Records for this task:
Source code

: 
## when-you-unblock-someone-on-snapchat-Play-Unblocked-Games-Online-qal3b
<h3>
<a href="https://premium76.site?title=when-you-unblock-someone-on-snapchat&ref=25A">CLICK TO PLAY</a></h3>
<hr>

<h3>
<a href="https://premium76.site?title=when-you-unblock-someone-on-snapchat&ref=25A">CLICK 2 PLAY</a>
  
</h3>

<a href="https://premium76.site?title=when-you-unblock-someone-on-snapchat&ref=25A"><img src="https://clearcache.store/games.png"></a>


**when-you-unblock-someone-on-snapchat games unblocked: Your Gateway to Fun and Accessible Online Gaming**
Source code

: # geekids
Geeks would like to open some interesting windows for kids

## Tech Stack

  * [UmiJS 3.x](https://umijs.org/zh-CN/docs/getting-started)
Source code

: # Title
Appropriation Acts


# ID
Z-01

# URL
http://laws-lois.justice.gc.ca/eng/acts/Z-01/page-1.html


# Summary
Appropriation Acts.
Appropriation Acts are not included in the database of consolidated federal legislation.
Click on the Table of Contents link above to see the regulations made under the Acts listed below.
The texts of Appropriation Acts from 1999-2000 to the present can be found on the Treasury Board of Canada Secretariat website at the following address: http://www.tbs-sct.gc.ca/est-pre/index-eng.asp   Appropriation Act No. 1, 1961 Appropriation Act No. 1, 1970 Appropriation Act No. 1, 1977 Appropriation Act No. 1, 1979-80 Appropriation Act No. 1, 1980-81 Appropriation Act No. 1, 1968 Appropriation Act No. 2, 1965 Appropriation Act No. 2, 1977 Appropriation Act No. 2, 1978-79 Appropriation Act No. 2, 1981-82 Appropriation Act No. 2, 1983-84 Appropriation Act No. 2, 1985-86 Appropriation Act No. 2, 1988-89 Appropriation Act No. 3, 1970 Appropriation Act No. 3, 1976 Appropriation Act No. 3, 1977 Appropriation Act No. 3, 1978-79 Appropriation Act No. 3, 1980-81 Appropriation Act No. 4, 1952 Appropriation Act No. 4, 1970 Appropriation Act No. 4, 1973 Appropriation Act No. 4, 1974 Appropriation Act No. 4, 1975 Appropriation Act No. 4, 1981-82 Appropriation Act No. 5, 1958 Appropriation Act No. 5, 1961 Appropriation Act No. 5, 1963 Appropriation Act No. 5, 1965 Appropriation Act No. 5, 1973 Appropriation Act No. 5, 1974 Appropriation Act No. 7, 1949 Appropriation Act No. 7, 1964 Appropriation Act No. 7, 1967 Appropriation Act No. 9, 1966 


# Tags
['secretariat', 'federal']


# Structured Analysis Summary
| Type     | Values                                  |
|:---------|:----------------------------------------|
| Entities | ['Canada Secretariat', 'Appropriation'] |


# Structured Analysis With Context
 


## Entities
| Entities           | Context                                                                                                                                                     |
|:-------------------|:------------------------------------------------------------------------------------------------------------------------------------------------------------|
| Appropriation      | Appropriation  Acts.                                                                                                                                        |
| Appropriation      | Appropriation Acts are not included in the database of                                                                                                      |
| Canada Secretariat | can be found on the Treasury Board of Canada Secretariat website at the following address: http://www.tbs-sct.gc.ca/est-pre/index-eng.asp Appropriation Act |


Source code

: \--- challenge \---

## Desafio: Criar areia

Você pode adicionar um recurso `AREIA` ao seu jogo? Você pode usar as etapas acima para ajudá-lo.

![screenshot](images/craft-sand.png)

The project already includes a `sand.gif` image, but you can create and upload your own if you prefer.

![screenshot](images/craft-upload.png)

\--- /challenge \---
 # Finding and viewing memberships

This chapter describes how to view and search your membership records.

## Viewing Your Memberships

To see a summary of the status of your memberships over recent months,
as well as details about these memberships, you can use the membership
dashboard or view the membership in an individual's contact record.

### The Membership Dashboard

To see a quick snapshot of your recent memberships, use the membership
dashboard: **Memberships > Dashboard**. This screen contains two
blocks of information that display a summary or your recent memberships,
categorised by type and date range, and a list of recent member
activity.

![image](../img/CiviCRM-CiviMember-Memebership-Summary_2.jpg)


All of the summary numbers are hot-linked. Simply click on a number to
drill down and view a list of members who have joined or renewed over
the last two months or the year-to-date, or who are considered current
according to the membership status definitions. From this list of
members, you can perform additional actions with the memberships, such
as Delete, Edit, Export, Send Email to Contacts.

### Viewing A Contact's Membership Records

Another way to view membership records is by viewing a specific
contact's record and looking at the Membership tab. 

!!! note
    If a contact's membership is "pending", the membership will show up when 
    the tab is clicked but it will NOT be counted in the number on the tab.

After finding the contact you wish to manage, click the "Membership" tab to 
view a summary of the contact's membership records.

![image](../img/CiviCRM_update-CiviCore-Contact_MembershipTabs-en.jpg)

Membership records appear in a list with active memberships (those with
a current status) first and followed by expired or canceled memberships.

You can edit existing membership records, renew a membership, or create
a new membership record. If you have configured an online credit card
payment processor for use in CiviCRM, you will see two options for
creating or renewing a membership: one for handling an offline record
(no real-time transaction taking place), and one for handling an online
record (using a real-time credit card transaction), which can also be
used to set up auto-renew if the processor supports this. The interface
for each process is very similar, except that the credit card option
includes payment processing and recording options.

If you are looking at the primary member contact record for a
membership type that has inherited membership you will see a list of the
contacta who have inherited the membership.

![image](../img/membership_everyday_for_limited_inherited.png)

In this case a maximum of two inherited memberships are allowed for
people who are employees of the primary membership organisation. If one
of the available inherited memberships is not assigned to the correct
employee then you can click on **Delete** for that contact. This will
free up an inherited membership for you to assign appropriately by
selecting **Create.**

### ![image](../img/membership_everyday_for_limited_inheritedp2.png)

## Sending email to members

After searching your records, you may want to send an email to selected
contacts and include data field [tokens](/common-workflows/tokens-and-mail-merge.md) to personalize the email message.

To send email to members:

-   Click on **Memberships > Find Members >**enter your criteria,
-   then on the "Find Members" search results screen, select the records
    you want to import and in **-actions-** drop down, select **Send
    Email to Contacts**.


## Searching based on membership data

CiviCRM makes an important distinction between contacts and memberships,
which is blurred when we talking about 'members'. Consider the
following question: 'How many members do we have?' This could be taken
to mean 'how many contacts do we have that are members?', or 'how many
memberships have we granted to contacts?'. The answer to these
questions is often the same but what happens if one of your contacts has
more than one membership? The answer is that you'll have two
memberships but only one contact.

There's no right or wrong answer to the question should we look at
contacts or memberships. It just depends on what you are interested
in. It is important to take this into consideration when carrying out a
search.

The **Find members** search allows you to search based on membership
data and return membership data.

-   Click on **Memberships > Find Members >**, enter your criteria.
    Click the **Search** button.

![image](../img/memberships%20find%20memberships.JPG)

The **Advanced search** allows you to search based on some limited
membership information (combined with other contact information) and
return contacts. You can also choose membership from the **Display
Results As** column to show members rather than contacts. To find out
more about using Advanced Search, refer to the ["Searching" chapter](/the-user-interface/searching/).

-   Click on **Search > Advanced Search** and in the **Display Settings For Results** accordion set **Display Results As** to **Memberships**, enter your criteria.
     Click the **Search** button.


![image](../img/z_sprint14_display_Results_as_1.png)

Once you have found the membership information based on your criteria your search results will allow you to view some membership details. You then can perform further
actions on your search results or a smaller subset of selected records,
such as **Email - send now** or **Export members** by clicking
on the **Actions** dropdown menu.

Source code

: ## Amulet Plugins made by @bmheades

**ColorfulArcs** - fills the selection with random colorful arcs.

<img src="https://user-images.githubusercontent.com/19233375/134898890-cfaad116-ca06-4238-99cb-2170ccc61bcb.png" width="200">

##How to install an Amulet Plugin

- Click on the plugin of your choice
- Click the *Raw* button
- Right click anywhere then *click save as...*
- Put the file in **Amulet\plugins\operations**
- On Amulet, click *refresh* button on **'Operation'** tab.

Exercise:
Type out the entire listing again, matching every line exactly.

Answer for this exercise:
Source code

: 
## when-you-unblock-someone-on-snapchat-Play-Unblocked-Games-Online-qal3b
<h3>
<a href="https://premium76.site?title=when-you-unblock-someone-on-snapchat&ref=25A">CLICK TO PLAY</a></h3>
<hr>

<h3>
<a href="https://premium76.site?title=when-you-unblock-someone-on-snapchat&ref=25A">CLICK 2 PLAY</a>
  
</h3>

<a href="https://premium76.site?title=when-you-unblock-someone-on-snapchat&ref=25A"><img src="https://clearcache.store/games.png"></a>


**when-you-unblock-someone-on-snapchat games unblocked: Your Gateway to Fun and Accessible Online Gaming**
Source code

: # geekids
Geeks would like to open some interesting windows for kids

## Tech Stack

  * [UmiJS 3.x](https://umijs.org/zh-CN/docs/getting-started)
Source code

: # Title
Appropriation Acts


# ID
Z-01

# URL
http://laws-lois.justice.gc.ca/eng/acts/Z-01/page-1.html


# Summary
Appropriation Acts.
Appropriation Acts are not included in the database of consolidated federal legislation.
Click on the Table of Contents link above to see the regulations made under the Acts listed below.
The texts of Appropriation Acts from 1999-2000 to the present can be found on the Treasury Board of Canada Secretariat website at the following address: http://www.tbs-sct.gc.ca/est-pre/index-eng.asp   Appropriation Act No. 1, 1961 Appropriation Act No. 1, 1970 Appropriation Act No. 1, 1977 Appropriation Act No. 1, 1979-80 Appropriation Act No. 1, 1980-81 Appropriation Act No. 1, 1968 Appropriation Act No. 2, 1965 Appropriation Act No. 2, 1977 Appropriation Act No. 2, 1978-79 Appropriation Act No. 2, 1981-82 Appropriation Act No. 2, 1983-84 Appropriation Act No. 2, 1985-86 Appropriation Act No. 2, 1988-89 Appropriation Act No. 3, 1970 Appropriation Act No. 3, 1976 Appropriation Act No. 3, 1977 Appropriation Act No. 3, 1978-79 Appropriation Act No. 3, 1980-81 Appropriation Act No. 4, 1952 Appropriation Act No. 4, 1970 Appropriation Act No. 4, 1973 Appropriation Act No. 4, 1974 Appropriation Act No. 4, 1975 Appropriation Act No. 4, 1981-82 Appropriation Act No. 5, 1958 Appropriation Act No. 5, 1961 Appropriation Act No. 5, 1963 Appropriation Act No. 5, 1965 Appropriation Act No. 5, 1973 Appropriation Act No. 5, 1974 Appropriation Act No. 7, 1949 Appropriation Act No. 7, 1964 Appropriation Act No. 7, 1967 Appropriation Act No. 9, 1966 


# Tags
['secretariat', 'federal']


# Structured Analysis Summary
| Type     | Values                                  |
|:---------|:----------------------------------------|
| Entities | ['Canada Secretariat', 'Appropriation'] |


# Structured Analysis With Context
 


## Entities
| Entities           | Context                                                                                                                                                     |
|:-------------------|:------------------------------------------------------------------------------------------------------------------------------------------------------------|
| Appropriation      | Appropriation  Acts.                                                                                                                                        |
| Appropriation      | Appropriation Acts are not included in the database of                                                                                                      |
| Canada Secretariat | can be found on the Treasury Board of Canada Secretariat website at the following address: http://www.tbs-sct.gc.ca/est-pre/index-eng.asp Appropriation Act |


Source code

: \--- challenge \---

## Desafio: Criar areia

Você pode adicionar um recurso `AREIA` ao seu jogo? Você pode usar as etapas acima para ajudá-lo.

![screenshot](images/craft-sand.png)

The project already includes a `sand.gif` image, but you can create and upload your own if you prefer.

![screenshot](images/craft-upload.png)

\--- /challenge \---
 # Finding and viewing memberships

This chapter describes how to view and search your membership records.

## Viewing Your Memberships

To see a summary of the status of your memberships over recent months,
as well as details about these memberships, you can use the membership
dashboard or view the membership in an individual's contact record.

### The Membership Dashboard

To see a quick snapshot of your recent memberships, use the membership
dashboard: **Memberships > Dashboard**. This screen contains two
blocks of information that display a summary or your recent memberships,
categorised by type and date range, and a list of recent member
activity.

![image](../img/CiviCRM-CiviMember-Memebership-Summary_2.jpg)


All of the summary numbers are hot-linked. Simply click on a number to
drill down and view a list of members who have joined or renewed over
the last two months or the year-to-date, or who are considered current
according to the membership status definitions. From this list of
members, you can perform additional actions with the memberships, such
as Delete, Edit, Export, Send Email to Contacts.

### Viewing A Contact's Membership Records

Another way to view membership records is by viewing a specific
contact's record and looking at the Membership tab. 

!!! note
    If a contact's membership is "pending", the membership will show up when 
    the tab is clicked but it will NOT be counted in the number on the tab.

After finding the contact you wish to manage, click the "Membership" tab to 
view a summary of the contact's membership records.

![image](../img/CiviCRM_update-CiviCore-Contact_MembershipTabs-en.jpg)

Membership records appear in a list with active memberships (those with
a current status) first and followed by expired or canceled memberships.

You can edit existing membership records, renew a membership, or create
a new membership record. If you have configured an online credit card
payment processor for use in CiviCRM, you will see two options for
creating or renewing a membership: one for handling an offline record
(no real-time transaction taking place), and one for handling an online
record (using a real-time credit card transaction), which can also be
used to set up auto-renew if the processor supports this. The interface
for each process is very similar, except that the credit card option
includes payment processing and recording options.

If you are looking at the primary member contact record for a
membership type that has inherited membership you will see a list of the
contacta who have inherited the membership.

![image](../img/membership_everyday_for_limited_inherited.png)

In this case a maximum of two inherited memberships are allowed for
people who are employees of the primary membership organisation. If one
of the available inherited memberships is not assigned to the correct
employee then you can click on **Delete** for that contact. This will
free up an inherited membership for you to assign appropriately by
selecting **Create.**

### ![image](../img/membership_everyday_for_limited_inheritedp2.png)

## Sending email to members

After searching your records, you may want to send an email to selected
contacts and include data field [tokens](/common-workflows/tokens-and-mail-merge.md) to personalize the email message.

To send email to members:

-   Click on **Memberships > Find Members >**enter your criteria,
-   then on the "Find Members" search results screen, select the records
    you want to import and in **-actions-** drop down, select **Send
    Email to Contacts**.


## Searching based on membership data

CiviCRM makes an important distinction between contacts and memberships,
which is blurred when we talking about 'members'. Consider the
following question: 'How many members do we have?' This could be taken
to mean 'how many contacts do we have that are members?', or 'how many
memberships have we granted to contacts?'. The answer to these
questions is often the same but what happens if one of your contacts has
more than one membership? The answer is that you'll have two
memberships but only one contact.

There's no right or wrong answer to the question should we look at
contacts or memberships. It just depends on what you are interested
in. It is important to take this into consideration when carrying out a
search.

The **Find members** search allows you to search based on membership
data and return membership data.

-   Click on **Memberships > Find Members >**, enter your criteria.
    Click the **Search** button.

![image](../img/memberships%20find%20memberships.JPG)

The **Advanced search** allows you to search based on some limited
membership information (combined with other contact information) and
return contacts. You can also choose membership from the **Display
Results As** column to show members rather than contacts. To find out
more about using Advanced Search, refer to the ["Searching" chapter](/the-user-interface/searching/).

-   Click on **Search > Advanced Search** and in the **Display Settings For Results** accordion set **Display Results As** to **Memberships**, enter your criteria.
     Click the **Search** button.


![image](../img/z_sprint14_display_Results_as_1.png)

Once you have found the membership information based on your criteria your search results will allow you to view some membership details. You then can perform further
actions on your search results or a smaller subset of selected records,
such as **Email - send now** or **Export members** by clicking
on the **Actions** dropdown menu.

Source code

: ## Amulet Plugins made by @bmheades

**ColorfulArcs** - fills the selection with random colorful arcs.

<img src="https://user-images.githubusercontent.com/19233375/134898890-cfaad116-ca06-4238-99cb-2170ccc61bcb.png" width="200">

##How to install an Amulet Plugin

- Click on the plugin of your choice
- Click the *Raw* button
- Right click anywhere then *click save as...*
- Put the file in **Amulet\plugins\operations**
- On Amulet, click *refresh* button on **'Operation'** tab.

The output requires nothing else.